Abstract
Objective
Numerous studies have suggested a relationship between delayed occlusion of intracranial aneurysms treated with the Pipeline Embolization Device (PED) and the presence of an incorporated branch. However, in some cases, flow diversion may still be the preferred treatment option. This study sought to determine whether geometric factors pertaining to relative size and angulation of branch vessel(s) can be measured in a reliable fashion and whether they are related to occlusion rates.
Methods
Eighty aneurysms treated at a single neurovascular center from November 2008 to June 2014 were identified. Two blinded raters prospectively reviewed the imaging performed at the time of the procedure and measured the following geometric variables: inflow jet/incorporated branch direction angle and branch artery/ parent artery ratio. Delayed occlusion was defined as the absence of complete aneurysmal occlusion at one year. Analysis was performed using logistic regression and intra-class correlation co-efficient (ICC).
Results
Twenty-four (30%) aneurysms with 28 incorporated branches were identified. A trend toward higher inflow jet/incorporated branch direction angle was found in the group of aneurysms demonstrating delayed occlusion when compared to the group with complete occlusion. ICC revealed high correlation.
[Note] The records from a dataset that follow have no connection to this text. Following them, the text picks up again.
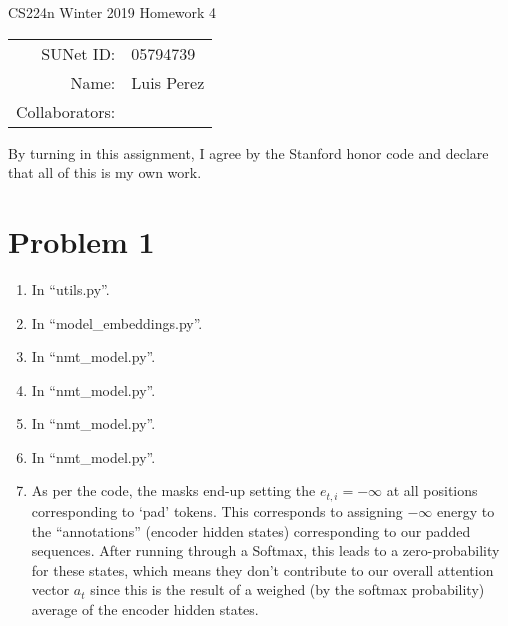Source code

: \documentclass[12pt]{article}
\begin{document}
\begin{center}
{\Large CS224n Winter 2019 Homework 4}

\begin{tabular}{rl}
SUNet ID: & 05794739 \\
Name: & Luis Perez \\
Collaborators: &
\end{tabular}
\end{center}

By turning in this assignment, I agree by the Stanford honor code and declare
that all of this is my own work.

\section*{Problem 1}
\begin{enumerate}[label=(\alph*)]
  \item In ``utils.py''.
  \item In ``model\_embeddings.py''.
  \item In ``nmt\_model.py''.
  \item In ``nmt\_model.py''.
  \item In ``nmt\_model.py''.
  \item In ``nmt\_model.py''.
  \item
    As per the code, the masks end-up setting the $e_{t,i} = -\infty$ at all positions corresponding to `pad' tokens. This corresponds to assigning $-\infty$ energy to the ``annotations'' (encoder hidden states) corresponding to our padded sequences. After running through a Softmax, this leads to a zero-probability for these states, which means they don't contribute to our overall attention vector $a_t$ since this is the result of a weighed (by the softmax probability) average of the encoder hidden states.


\end{enumerate}
\end{document}
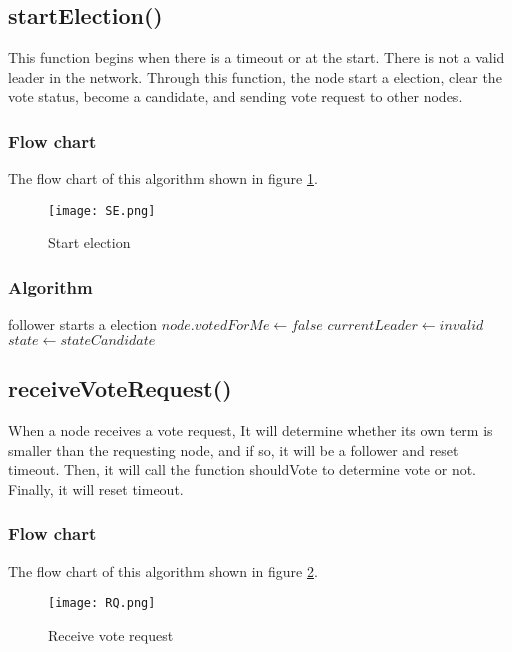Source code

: \documentclass{report}
\begin{document}
\subsection{startElection()}
This function begins when there is a timeout or at the start. There is not a valid leader in the network. Through this function, the node start a election, clear the vote status, become a candidate, and sending vote request to other nodes.
\subsubsection{Flow chart}
The flow chart of this algorithm shown in figure \ref{fig:SE}.
\begin{figure}[H]
    \centering
    \texttt{[image: SE.png]}
    \caption{Start election}
    \label{fig:SE}
\end{figure}

\subsubsection{Algorithm}
\begin{simpleAlgorithm}{follower starts a election}
    \State {} 
        \State $node.votedForMe \gets false$  
    \EndFor
    \State {} 
    \State $currentLeader \gets invalid$
    \State $state \gets stateCandidate$
            \State {}
        \EndIf
    \EndFor
    \State {} 
   \EndProcedure
\end{simpleAlgorithm}


\subsection{receiveVoteRequest()}
When a node receives a vote request, It will determine whether its own term is smaller than the requesting node, and if so, it will be a follower and reset timeout. Then, it will call the function shouldVote to determine vote or not. Finally, it will reset timeout.
\subsubsection{Flow chart}
The flow chart of this algorithm shown in figure \ref{fig:RQ}.
\begin{figure}[H]
    \centering
    \texttt{[image: RQ.png]}
    \caption{Receive vote request}
    \label{fig:RQ}
\end{figure}
\end{document}
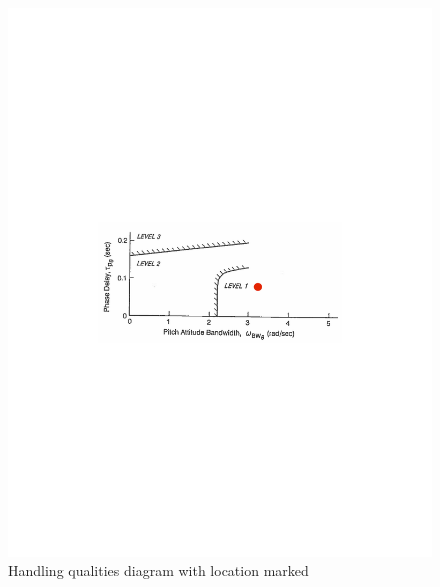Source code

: \documentclass[12pt]{article}
\begin{document}
\begin{figure}[h!]
\begin{center}
\includegraphics[height=.2\textheight]{figures/handling_marked}
\caption{Handling qualities diagram with location marked}
\end{center}
\end{figure}
\end{document}
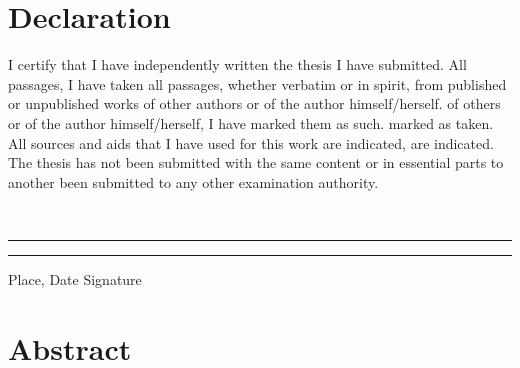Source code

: \documentclass[a4paper,12pt]{report}%
\renewcommand{\\}{\vspace*{0.5\baselineskip} \newline}
\begin{document}
\newpage
\chapter*{Declaration}
I certify that I have independently written the thesis I have submitted. All passages,
I have taken all passages, whether verbatim or in spirit, from published or unpublished works of other authors or of the author himself/herself.
of others or of the author himself/herself, I have marked them as such.
marked as taken. All sources and aids that I have used for this work are indicated,
are indicated. The thesis has not been submitted with the same content or in essential parts to another
been submitted to any other examination authority.

~\\
~\\
\rule{0.35\textwidth}{0.4pt} \hspace*{3cm} \rule{0.45\textwidth}{0.4pt} \newline
Place, Date	\hspace*{6.3cm}	Signature

\newpage
\chapter*{Abstract}
\end{document}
Overall lower one-year occlusion rates of 53% versus 73% for aneurysms with and without incorporated branches, respectively, were also noted.
Conclusions
The presence of an incorporated branch conferred a 20% absolute risk increase for delayed aneurysmal occlusion. Incorporated branches with a larger angle between the inflow jet and the incorporated branch direction exhibited a trend toward lower occlusion rates. This might be further investigated using a multicenter approach in conjunction with other potentially relevant clinical and angiographic variables.
Keywords: Interventional neuroradiology, intracranial aneurysm, flow diversion, neurosurgery, Pipeline Embolization Device
Introduction
Numerous studies have suggested a relationship between delayed occlusion of intracranial aneurysms treated with the Pipeline Embolization Device (PED; Covidien-Medtronic, Irvine, CA) and the presence of an incorporated branch, regardless of aneurysmal location.1–5 In some cases, however, flow diversion may still represent the preferred treatment modality, such as in cases of difficult surgical access or branch vessel incorporation into the aneurysm precluding standard or adjunctive coiling. In situations of delayed aneurysm occlusion with branch incorporation, careful inspection of the catheter angiograms often demonstrates the appearance of abnormal flow of contrast through the aneurysm body “entry remnant” and then into the incorporated branch.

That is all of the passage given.